CARTHAGE COLLEGE FACULTY MEETING MINUTES
May 8 and 15, 2008


Dean Piepenburg called the meeting to order at 11:50 a.m.

Harvard Stephens delivered the invocation.

Minutes of the April 10, 2008 meeting were approved as posted.

CONVERSATION WITH THE PRESIDENT - President Campbell

(August, December, February, May)

 

Bill Abt: 

New administrative system will be purchased.

Campbell and Abt:  Endowment

Budget has grown at the same rate as the endowment 1:1.
If we were 2.5% we would have about $3 million more to use each year.

-This is a part of the strategic building of the campus.

Pam Smiley made a “Point of Order” regarding the length of this first presentation due to time constraints and the need to move to another topic as part of the Conversation with President.

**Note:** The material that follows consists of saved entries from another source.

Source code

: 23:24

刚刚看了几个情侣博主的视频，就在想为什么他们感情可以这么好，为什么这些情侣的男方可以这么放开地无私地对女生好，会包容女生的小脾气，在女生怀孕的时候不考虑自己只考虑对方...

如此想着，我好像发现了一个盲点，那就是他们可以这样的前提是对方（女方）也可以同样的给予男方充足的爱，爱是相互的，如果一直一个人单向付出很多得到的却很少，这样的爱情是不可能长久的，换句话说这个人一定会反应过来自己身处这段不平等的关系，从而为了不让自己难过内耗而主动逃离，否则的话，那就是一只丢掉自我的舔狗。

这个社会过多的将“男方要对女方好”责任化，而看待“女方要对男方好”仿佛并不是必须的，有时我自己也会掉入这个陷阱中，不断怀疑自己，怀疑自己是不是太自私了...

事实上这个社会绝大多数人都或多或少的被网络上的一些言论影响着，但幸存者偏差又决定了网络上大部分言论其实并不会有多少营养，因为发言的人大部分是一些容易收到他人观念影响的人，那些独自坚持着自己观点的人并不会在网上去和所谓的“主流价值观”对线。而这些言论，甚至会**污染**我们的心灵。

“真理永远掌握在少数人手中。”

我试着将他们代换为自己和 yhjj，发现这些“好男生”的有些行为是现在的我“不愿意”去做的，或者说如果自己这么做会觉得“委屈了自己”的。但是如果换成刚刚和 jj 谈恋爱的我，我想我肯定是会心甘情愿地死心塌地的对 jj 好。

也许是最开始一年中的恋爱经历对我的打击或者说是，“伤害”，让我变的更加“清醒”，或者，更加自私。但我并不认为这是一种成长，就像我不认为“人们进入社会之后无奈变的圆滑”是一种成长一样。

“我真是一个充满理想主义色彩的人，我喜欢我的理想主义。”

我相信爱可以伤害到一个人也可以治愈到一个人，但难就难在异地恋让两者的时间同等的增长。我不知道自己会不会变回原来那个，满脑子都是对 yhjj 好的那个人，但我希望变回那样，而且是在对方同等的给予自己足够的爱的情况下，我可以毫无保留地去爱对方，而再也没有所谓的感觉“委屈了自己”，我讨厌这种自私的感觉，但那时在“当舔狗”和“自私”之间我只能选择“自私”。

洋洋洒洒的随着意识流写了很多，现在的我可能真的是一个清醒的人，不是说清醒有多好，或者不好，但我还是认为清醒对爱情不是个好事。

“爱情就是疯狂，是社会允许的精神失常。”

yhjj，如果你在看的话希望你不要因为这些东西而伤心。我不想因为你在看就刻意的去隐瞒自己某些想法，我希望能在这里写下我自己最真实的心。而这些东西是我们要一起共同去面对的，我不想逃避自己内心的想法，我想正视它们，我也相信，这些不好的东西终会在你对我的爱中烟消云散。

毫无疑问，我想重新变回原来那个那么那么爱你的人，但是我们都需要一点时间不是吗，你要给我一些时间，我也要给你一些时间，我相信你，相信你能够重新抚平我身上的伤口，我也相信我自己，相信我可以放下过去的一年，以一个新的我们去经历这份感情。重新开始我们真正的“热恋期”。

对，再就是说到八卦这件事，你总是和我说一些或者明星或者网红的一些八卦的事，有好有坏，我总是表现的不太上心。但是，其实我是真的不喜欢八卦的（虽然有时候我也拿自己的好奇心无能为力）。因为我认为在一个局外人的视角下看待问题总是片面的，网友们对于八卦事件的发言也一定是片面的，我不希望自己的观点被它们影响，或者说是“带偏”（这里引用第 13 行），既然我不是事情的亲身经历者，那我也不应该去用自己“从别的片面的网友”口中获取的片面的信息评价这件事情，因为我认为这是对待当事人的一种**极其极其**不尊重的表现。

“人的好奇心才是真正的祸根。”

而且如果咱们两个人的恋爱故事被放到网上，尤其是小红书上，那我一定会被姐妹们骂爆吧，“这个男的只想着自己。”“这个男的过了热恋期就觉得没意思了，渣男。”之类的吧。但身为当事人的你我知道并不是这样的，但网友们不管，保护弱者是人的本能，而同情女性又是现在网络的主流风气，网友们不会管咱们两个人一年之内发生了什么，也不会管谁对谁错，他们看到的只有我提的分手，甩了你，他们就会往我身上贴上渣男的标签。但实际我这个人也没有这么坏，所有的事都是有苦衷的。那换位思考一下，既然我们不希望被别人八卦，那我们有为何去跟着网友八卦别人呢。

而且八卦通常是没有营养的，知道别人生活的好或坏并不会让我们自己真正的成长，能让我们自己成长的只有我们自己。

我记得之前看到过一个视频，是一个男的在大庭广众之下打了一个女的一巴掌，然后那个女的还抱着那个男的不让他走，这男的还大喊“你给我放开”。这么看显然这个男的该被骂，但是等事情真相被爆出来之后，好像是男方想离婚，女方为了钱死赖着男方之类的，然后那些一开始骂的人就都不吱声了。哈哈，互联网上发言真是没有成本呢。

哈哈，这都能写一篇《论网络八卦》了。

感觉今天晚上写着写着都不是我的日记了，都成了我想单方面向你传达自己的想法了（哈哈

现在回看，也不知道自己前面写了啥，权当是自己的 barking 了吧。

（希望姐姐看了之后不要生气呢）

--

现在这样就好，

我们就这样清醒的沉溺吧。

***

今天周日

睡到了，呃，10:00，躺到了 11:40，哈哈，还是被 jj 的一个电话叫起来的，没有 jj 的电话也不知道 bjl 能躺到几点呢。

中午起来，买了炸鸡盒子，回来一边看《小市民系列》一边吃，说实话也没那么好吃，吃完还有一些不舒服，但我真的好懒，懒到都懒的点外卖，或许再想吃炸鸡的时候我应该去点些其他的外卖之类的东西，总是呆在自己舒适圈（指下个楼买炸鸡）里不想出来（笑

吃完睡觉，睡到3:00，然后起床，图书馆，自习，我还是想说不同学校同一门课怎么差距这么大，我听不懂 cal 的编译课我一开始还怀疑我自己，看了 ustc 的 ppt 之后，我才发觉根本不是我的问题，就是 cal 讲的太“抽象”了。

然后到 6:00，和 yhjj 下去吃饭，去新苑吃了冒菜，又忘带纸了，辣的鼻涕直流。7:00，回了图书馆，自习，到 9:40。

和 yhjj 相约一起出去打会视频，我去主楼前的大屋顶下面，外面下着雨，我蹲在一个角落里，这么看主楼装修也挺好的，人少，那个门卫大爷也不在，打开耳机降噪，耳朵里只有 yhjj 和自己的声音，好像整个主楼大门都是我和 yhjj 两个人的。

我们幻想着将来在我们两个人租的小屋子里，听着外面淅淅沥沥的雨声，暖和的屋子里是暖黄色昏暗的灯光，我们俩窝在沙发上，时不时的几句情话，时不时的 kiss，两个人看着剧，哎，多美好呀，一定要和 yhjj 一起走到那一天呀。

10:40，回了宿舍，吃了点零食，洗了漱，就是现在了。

The Point was declined by the Dean, and the presentation was allowed to finish.

 
President Campbell went on to discuss the meeting of the “Group of 8.”

4 FEC: Zorn, Lochtefeld, Matthews, Rener
4 Admin.: Steege, Piepenburg, Abt, Campbell

What happens with the Core?

President Campbell stated that there has been no change as far as College policy.

·        The Curricular Reform voted 2 years ago (Changes to JS and WI) were endorsed by faculty and administration.

o       The part of the reform that President Campbell did not approve is the change of Heritage from 3 to 2 courses and specifically the 2 Western Heritages to 1 Western Heritage.

§         This continues to be the case.

o       Carthage will continue the teaching of Western Civilization.

§         He said he is also committed to Global Heritage, though he said it is not finished yet.

·        The President said that Western Heritage will continue to be a 2-term sequence course.

o       The new 3-course Heritage pilot is 1/3 of all the Heritage classes this year.

o       The new Heritage sequence will make up ½ of all the Heritage courses for 2008-2009.

President Campbell said Western Heritage will have full implementation as soon as possible.

He views this as a continuation of 1989 reforms.

 Questions for the President:

Magurshak:  So this is being imposed on the faculty unilaterally?

President Campbell:  The Constitution gives Office of the President the right.

Magurshak: Challenged this view

President Campbell:  Many constituencies have an interest in the structure of the curriculum.  People do not support a drawback or cutting back Western Civilization.

Magurshak:  Asked what evidence the President had to support his argument. Magurshak specifically asked the President what data he was referencing and whether he would share this data.

Maleske:  I do not question the President’s power.  This is a waste of time to continue this debate.  The President has the power to do this.  Maleske said he also has power – and walked out.

Mitchell:  Asked whether the 3-course Heritage that President Campbell inspired is still a pilot or is this a done deal despite assessment evidence being gathered.  Will it come to a vote by the faculty? 

President Campbell:  Hopefully it will come to a vote and hopefully the faculty will support it.

There is more to do to define Global Heritage and the President looks forward to it.  Our identity is a two course Western Heritage.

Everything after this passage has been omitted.